(Items from a dataset)
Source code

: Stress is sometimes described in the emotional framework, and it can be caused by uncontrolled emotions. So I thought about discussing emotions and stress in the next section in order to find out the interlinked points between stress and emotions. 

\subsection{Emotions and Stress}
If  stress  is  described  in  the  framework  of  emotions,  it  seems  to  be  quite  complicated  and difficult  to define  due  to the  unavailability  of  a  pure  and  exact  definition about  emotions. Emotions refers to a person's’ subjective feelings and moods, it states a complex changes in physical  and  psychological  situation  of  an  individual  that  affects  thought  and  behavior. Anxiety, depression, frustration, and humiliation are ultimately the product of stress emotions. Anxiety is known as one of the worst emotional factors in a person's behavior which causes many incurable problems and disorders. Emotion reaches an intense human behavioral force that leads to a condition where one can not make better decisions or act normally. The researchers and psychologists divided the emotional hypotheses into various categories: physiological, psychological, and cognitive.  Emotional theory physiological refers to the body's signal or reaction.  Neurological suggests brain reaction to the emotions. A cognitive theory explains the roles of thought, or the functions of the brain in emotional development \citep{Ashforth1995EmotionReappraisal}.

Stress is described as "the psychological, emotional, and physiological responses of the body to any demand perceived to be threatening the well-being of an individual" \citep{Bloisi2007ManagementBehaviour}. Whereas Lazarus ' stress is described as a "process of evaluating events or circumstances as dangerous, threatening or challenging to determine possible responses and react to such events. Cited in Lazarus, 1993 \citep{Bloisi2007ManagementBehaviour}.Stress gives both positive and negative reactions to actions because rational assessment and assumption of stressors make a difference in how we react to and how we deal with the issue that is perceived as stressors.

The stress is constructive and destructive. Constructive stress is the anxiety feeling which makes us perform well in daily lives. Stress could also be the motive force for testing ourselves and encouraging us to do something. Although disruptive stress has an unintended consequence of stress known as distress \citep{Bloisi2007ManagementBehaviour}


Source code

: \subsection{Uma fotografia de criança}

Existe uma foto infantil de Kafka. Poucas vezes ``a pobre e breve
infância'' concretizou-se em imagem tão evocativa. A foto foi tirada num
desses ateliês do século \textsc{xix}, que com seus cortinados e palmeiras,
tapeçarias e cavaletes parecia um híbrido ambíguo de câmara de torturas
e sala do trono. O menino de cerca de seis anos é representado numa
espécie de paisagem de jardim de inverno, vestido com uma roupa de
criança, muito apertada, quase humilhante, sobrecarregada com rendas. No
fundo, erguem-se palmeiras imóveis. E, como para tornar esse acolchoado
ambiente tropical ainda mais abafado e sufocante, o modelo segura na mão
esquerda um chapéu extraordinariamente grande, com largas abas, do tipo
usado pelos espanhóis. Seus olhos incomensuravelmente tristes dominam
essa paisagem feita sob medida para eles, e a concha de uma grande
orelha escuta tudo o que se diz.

_Activity_
From the entries above, give again exactly the lines running from the line with "criança, muito apertada, quase" to the line with "usado pelos espanhóis."; include both of those lines.

_Solution to the exercise_
criança, muito apertada, quase humilhante, sobrecarregada com rendas. No
fundo, erguem-se palmeiras imóveis. E, como para tornar esse acolchoado
ambiente tropical ainda mais abafado e sufocante, o modelo segura na mão
esquerda um chapéu extraordinariamente grande, com largas abas, do tipo
usado pelos espanhóis. Seus olhos incomensuravelmente tristes dominam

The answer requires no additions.